Material shown START
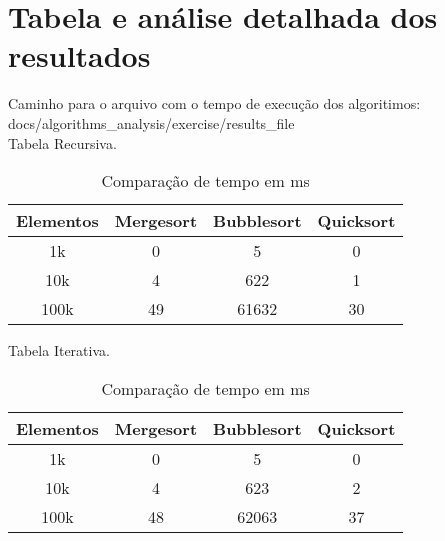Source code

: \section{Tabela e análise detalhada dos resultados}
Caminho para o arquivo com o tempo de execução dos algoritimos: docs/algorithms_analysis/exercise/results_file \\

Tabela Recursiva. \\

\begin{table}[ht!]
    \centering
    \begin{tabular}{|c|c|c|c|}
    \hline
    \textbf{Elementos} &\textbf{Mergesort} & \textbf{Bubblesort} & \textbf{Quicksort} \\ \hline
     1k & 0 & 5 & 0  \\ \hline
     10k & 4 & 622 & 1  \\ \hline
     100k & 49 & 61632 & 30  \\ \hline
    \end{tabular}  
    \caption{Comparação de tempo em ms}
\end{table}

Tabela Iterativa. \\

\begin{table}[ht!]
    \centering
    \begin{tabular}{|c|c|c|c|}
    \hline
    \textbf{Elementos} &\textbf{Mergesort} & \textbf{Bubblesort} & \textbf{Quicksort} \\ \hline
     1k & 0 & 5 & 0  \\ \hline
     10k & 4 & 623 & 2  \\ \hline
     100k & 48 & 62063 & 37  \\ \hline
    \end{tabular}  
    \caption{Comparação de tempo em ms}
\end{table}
Material shown END
Material shown START
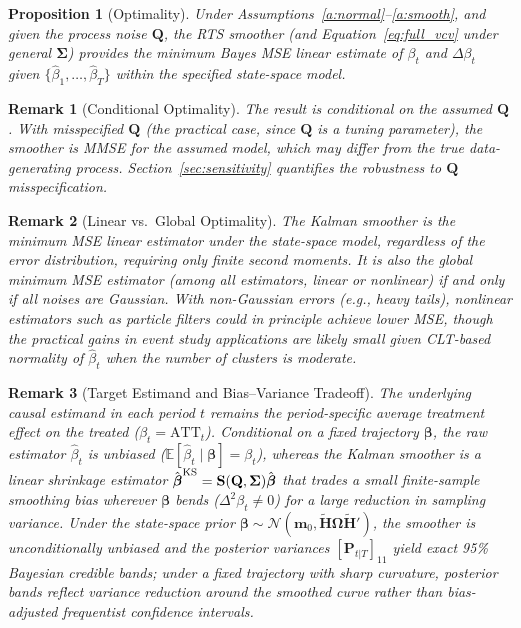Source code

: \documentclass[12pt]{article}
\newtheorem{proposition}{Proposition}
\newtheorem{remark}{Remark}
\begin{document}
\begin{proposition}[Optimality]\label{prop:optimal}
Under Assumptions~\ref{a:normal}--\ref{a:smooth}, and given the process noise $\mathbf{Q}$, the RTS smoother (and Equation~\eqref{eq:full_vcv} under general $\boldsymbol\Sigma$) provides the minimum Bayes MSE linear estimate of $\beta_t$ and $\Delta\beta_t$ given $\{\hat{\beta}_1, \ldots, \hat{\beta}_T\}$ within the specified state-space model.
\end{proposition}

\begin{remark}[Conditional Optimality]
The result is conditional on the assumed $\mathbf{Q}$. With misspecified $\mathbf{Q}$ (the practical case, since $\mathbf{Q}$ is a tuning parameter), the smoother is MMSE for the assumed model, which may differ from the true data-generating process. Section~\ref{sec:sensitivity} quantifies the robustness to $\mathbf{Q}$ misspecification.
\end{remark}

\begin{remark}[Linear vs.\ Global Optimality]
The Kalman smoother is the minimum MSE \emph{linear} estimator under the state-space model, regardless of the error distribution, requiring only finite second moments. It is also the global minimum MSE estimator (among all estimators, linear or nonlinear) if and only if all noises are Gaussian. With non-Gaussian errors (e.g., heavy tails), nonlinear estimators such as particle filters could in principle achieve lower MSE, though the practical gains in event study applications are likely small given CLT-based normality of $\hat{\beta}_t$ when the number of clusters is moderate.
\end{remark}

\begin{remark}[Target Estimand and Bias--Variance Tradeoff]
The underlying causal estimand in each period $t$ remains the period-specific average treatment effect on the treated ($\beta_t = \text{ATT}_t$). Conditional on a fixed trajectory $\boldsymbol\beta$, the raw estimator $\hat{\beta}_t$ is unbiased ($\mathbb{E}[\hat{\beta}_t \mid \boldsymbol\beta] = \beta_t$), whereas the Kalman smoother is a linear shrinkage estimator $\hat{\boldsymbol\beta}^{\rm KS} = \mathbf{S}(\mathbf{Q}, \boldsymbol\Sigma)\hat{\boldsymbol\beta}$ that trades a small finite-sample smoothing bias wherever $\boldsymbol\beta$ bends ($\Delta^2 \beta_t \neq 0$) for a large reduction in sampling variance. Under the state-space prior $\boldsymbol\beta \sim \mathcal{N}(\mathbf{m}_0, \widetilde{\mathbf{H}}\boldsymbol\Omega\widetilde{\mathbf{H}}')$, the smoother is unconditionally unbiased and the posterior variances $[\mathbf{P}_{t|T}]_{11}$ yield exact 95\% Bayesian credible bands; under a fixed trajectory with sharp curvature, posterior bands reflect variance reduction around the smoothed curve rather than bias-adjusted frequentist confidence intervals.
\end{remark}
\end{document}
Material shown END
Material shown START
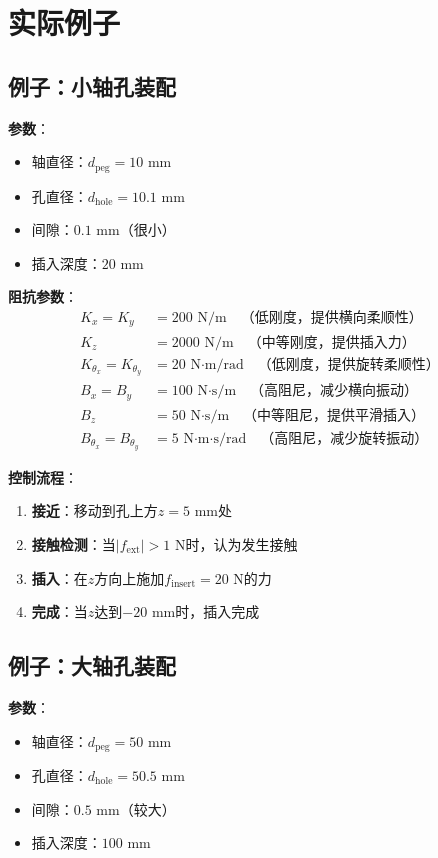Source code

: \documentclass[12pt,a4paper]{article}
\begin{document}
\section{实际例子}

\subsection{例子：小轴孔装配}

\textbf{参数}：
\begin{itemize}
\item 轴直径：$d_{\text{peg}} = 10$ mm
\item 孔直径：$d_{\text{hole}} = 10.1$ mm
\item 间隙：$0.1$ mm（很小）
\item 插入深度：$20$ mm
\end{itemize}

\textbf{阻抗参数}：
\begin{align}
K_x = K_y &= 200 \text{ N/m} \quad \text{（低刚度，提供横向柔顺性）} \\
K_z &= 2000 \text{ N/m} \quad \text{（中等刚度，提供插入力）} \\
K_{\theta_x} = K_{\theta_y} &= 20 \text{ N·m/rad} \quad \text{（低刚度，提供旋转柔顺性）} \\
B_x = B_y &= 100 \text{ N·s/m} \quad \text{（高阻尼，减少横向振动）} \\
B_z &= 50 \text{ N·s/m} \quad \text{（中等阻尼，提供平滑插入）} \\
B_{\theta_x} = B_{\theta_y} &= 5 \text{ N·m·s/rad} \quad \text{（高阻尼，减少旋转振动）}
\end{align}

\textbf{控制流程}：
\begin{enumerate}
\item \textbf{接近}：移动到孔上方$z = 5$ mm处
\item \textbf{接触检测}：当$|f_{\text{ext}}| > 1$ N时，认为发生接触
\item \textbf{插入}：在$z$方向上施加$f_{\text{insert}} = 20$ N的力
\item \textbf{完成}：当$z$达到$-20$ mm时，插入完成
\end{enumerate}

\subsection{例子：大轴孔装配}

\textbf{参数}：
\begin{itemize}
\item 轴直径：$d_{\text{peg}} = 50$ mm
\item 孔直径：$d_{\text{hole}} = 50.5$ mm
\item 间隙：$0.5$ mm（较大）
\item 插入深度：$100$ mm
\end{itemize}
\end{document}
Material shown END
** To do **
The expected answer holds each line from the listing above where the string "proposition" is present.

** Output for this exercise **
\newtheorem{proposition}{Proposition}
\begin{proposition}[Optimality]\label{prop:optimal}
\end{proposition}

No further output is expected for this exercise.